[Exercise]
For the listing that follows, report how many lines contain the string "https", giving the number alone.

......

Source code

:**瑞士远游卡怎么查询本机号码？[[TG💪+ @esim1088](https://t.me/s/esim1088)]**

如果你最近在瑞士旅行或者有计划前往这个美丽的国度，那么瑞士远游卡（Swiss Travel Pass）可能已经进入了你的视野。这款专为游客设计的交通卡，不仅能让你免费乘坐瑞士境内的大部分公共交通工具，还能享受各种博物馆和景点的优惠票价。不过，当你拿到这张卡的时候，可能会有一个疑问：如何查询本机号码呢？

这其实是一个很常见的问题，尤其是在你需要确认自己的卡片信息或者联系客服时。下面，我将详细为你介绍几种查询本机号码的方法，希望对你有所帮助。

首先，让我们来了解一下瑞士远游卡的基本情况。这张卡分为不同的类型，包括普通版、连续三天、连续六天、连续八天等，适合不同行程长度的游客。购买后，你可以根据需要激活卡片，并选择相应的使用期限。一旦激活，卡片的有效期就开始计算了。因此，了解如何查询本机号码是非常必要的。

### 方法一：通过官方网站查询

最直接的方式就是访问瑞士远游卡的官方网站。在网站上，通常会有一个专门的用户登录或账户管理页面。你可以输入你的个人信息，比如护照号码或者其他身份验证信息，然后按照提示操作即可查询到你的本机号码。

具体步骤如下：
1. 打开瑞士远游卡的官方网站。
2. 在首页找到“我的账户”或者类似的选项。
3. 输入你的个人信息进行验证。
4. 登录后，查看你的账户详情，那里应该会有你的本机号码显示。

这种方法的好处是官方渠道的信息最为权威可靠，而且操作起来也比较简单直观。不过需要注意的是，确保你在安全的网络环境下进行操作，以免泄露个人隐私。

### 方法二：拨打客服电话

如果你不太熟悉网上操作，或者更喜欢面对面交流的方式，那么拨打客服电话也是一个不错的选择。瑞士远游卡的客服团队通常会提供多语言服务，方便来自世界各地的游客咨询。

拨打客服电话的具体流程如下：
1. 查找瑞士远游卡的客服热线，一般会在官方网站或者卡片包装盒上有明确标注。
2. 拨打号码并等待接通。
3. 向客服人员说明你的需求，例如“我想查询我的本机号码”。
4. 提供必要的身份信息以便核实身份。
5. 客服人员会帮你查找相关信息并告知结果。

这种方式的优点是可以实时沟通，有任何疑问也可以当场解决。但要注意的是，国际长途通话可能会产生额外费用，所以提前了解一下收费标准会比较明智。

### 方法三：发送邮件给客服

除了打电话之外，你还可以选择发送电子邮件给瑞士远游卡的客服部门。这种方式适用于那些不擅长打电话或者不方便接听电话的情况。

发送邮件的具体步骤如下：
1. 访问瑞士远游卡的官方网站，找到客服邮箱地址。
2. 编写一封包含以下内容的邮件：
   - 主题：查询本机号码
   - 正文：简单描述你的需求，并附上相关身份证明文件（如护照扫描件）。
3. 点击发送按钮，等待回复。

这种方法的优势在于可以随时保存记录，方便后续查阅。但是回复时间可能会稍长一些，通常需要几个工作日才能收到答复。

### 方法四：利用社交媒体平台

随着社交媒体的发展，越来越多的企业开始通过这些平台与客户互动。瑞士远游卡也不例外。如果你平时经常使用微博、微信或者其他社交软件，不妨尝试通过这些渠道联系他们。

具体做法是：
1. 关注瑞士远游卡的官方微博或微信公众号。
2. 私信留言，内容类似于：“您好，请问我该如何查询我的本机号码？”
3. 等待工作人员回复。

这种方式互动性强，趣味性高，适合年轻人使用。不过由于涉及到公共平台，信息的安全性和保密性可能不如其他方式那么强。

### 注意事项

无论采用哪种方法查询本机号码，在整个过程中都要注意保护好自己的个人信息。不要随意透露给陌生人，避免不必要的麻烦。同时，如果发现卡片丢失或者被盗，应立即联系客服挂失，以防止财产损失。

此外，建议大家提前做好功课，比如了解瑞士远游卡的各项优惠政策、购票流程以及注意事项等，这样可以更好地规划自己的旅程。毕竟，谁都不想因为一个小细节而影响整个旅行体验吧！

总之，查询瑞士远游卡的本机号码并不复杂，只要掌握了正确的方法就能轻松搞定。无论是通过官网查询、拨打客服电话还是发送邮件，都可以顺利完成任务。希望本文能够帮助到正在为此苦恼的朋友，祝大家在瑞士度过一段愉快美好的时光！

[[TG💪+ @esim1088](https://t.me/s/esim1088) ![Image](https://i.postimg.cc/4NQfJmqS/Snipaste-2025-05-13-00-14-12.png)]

......

[Solution]
2